5

I am using ffmpeg's extract_mvs file to generate some text information. I would use a command like this in the terminal:

/extract_mvs input.mp4 > output.txt

I would like to use this command with Popen or other subprocess in python such that instead of output.txt, the data is passed straight to a pandas data frame without actually generating the text file.

The idea is to automate this multiple times, so, I am trying to avoid many .txt files from being generated and thus having to open() them one by one.

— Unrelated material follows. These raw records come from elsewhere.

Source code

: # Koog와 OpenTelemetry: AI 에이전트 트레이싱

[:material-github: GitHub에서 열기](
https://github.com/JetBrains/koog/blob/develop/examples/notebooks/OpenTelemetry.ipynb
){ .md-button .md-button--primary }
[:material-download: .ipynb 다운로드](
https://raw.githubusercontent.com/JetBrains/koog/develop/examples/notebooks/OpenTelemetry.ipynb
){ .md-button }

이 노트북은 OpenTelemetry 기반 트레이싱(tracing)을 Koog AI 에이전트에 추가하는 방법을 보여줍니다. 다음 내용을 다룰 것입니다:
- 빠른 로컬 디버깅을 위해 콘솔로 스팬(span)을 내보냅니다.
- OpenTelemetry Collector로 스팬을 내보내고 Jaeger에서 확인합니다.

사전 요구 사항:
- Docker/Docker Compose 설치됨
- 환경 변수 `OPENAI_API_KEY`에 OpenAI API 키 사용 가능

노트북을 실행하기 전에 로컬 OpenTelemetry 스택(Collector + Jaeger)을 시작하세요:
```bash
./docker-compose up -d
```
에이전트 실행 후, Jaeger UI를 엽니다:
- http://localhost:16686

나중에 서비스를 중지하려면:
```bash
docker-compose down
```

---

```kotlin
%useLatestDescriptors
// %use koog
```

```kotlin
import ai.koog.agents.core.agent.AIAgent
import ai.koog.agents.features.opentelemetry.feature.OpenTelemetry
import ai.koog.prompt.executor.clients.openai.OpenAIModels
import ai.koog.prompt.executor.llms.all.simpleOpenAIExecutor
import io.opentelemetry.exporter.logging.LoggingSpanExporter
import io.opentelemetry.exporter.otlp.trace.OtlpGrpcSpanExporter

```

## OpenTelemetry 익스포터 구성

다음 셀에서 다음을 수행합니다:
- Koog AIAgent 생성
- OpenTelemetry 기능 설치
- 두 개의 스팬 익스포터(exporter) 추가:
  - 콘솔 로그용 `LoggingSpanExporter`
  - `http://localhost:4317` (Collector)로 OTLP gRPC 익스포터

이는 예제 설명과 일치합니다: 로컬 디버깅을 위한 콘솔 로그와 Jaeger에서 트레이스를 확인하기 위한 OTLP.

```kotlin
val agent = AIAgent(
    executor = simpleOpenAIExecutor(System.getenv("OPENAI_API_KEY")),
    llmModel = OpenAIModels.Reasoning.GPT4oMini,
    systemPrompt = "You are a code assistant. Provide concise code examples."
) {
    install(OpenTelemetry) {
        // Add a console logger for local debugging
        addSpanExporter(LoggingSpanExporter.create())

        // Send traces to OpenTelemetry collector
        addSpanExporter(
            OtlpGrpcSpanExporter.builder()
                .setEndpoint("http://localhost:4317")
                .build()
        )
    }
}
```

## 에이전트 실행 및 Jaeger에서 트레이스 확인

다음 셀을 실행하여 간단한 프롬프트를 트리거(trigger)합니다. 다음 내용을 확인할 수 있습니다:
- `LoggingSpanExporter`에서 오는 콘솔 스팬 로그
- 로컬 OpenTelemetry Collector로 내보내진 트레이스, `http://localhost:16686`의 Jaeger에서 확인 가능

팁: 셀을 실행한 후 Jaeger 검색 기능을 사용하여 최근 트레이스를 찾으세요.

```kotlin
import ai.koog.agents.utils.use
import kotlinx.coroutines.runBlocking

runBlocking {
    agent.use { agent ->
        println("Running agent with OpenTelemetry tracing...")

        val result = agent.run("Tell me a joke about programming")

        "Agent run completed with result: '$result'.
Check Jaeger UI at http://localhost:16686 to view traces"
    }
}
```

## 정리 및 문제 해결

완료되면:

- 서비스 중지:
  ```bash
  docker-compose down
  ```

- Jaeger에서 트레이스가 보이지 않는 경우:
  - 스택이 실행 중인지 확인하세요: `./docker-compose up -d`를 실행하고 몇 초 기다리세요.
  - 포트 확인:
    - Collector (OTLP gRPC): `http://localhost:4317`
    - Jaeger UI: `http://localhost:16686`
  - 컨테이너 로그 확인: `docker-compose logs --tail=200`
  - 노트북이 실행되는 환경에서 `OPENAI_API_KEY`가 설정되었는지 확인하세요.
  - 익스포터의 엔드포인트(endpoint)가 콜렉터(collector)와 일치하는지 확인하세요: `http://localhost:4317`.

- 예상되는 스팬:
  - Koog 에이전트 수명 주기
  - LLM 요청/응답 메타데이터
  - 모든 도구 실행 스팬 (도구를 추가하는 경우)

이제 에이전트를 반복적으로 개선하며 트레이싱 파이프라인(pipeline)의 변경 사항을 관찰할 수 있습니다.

I thought of something like this:

import subprocess
cmd = ['./extract_mvs', 'input.mp4']
a = subprocess.Popen(cmd, stdout=subprocess.PIPE)
df = pd.read_csv(a.communicate()[0], sep=',')

But then I get an error: OSError: Expected file path name or file-like object, got <class 'bytes'> type

Can it be fixed and extended so as to read straight from subprocess to pandas?

tavalendo
  • 727
  • 7
  • 26

3 Answers3

5

I found a workaround, using part of the answer of Keith and the one found here, to pass information from string to pandas dataframe.

The final working code is:

import sys
import subprocess
import pandas as pd

cmd = ['./extract_mvs', 'input.mp4']
a = subprocess.Popen(cmd, stdout=subprocess.PIPE)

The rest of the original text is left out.